■ **EXERCISE DIRECTIONS**
In the entries below, count every line with the word "general". Return only the count.

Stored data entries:
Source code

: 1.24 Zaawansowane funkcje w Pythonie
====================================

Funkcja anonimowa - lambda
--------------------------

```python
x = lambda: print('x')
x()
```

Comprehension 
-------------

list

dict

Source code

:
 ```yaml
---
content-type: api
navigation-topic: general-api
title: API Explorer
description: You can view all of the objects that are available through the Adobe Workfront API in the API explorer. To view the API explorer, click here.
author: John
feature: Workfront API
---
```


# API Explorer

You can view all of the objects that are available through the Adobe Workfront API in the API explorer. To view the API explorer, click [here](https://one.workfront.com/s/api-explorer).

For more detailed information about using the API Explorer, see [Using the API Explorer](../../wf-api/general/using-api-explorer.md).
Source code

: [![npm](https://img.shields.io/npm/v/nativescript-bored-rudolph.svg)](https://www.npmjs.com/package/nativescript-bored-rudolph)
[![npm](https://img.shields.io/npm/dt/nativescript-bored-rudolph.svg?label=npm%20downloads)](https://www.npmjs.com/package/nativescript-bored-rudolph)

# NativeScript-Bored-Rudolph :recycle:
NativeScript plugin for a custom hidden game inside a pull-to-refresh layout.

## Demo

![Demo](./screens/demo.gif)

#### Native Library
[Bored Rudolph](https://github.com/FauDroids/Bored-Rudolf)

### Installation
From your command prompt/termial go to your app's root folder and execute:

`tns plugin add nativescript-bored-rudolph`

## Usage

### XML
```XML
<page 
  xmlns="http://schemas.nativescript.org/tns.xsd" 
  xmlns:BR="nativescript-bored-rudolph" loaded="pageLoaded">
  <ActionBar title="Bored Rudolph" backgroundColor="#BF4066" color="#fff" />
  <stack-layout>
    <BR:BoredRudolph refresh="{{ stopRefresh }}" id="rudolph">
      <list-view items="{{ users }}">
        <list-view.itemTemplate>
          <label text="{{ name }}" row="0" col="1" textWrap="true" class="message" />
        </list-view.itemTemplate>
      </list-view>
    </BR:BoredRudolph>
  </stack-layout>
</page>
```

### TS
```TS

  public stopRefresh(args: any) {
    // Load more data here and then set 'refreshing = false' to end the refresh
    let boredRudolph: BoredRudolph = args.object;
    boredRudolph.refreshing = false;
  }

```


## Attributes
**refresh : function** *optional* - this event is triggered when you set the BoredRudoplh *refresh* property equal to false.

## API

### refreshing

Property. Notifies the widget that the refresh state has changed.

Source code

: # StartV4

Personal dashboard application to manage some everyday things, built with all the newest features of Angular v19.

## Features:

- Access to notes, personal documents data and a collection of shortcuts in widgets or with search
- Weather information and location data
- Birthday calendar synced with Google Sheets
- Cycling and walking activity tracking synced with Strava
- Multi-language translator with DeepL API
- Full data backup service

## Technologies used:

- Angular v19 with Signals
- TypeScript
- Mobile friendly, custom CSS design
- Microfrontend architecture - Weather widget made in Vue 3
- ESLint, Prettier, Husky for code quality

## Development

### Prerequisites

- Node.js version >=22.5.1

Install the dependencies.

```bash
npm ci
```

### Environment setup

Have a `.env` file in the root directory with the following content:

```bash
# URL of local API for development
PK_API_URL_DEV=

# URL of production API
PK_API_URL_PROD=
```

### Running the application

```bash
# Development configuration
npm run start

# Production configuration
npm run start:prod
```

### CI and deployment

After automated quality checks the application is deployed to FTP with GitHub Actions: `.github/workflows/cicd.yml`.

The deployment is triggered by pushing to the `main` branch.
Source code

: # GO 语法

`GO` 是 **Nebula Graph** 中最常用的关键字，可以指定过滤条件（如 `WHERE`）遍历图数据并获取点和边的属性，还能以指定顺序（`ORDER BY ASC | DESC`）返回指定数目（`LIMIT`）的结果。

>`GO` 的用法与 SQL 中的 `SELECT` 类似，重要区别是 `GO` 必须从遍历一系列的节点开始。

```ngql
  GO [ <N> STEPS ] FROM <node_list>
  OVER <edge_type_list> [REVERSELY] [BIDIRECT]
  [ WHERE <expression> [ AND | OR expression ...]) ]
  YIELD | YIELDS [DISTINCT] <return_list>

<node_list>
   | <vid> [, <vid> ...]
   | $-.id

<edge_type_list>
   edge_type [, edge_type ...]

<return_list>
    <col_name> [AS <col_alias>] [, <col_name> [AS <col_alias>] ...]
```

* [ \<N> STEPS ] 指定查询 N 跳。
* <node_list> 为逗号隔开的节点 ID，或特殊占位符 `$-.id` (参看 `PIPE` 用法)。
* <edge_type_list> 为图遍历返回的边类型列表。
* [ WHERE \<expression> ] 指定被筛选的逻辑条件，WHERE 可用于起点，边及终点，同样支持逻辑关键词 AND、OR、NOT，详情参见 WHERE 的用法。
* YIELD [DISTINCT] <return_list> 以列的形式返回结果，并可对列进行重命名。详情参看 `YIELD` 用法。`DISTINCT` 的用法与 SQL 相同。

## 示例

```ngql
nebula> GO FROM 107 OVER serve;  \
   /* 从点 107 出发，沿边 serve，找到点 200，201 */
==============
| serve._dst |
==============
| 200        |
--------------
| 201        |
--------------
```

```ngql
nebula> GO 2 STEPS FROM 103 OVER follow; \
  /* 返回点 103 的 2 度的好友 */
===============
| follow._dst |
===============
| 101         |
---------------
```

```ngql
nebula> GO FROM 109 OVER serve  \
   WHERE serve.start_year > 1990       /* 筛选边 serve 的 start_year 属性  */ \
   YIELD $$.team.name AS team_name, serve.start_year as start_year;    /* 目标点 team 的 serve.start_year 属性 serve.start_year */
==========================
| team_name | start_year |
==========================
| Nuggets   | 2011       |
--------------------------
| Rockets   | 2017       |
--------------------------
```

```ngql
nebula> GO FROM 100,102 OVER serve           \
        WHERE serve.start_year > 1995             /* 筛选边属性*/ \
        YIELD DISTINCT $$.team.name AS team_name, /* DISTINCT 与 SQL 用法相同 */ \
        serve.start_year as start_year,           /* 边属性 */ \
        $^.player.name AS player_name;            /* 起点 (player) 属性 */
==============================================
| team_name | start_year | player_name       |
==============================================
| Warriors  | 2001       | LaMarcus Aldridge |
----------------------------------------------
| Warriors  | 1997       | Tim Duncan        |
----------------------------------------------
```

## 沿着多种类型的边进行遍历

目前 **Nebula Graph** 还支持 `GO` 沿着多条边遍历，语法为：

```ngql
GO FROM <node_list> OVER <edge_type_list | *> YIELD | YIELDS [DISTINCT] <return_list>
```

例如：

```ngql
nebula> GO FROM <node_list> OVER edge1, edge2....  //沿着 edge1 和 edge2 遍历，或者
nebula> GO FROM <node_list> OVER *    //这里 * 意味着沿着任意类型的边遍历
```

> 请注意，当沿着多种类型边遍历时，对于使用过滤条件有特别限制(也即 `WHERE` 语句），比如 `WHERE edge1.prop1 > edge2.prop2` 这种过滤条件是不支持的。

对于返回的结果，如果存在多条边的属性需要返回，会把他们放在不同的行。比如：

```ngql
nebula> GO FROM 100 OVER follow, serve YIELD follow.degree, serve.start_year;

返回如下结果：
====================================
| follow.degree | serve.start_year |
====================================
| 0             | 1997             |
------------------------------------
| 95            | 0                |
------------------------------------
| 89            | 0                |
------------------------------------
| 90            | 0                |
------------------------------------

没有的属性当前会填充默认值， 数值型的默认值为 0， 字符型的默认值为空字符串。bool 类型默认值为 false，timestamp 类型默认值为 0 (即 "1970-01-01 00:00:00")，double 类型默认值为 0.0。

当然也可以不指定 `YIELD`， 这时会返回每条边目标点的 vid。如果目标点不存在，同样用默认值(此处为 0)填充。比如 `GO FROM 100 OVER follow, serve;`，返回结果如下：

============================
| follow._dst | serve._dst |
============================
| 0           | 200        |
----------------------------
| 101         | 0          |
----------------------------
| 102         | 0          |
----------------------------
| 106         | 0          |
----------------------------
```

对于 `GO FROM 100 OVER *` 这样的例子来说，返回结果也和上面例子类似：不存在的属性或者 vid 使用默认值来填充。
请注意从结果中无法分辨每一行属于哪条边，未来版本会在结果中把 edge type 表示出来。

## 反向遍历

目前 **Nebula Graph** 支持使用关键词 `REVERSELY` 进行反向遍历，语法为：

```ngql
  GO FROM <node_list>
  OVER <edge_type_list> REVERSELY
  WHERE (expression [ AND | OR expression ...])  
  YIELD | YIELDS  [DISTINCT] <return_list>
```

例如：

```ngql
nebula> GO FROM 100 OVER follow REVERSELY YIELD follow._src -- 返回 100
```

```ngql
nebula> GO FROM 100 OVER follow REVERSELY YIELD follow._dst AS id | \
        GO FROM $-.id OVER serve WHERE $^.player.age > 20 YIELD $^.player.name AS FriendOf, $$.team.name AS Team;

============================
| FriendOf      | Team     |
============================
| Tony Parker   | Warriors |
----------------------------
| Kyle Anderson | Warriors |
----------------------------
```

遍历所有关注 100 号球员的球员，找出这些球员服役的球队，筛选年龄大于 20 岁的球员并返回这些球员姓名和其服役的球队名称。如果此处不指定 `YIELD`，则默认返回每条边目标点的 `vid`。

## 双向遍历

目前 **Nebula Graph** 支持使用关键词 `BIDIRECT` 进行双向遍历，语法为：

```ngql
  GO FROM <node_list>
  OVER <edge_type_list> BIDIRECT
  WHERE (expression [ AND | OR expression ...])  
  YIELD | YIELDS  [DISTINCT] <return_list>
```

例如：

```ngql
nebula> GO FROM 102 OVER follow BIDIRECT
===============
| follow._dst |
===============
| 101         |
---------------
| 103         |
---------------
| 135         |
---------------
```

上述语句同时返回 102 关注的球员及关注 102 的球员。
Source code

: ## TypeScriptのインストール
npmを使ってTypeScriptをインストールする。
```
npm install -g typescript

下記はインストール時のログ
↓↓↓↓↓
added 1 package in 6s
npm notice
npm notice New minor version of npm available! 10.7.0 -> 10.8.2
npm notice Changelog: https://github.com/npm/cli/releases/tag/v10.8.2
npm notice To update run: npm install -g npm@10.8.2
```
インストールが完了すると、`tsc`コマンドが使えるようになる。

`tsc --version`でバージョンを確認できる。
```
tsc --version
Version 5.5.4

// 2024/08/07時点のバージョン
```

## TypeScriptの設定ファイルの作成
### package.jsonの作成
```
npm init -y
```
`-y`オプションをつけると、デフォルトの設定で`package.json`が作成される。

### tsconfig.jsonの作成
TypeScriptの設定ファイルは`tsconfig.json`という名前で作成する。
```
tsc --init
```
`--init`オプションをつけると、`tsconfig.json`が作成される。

■ **REPLY**
2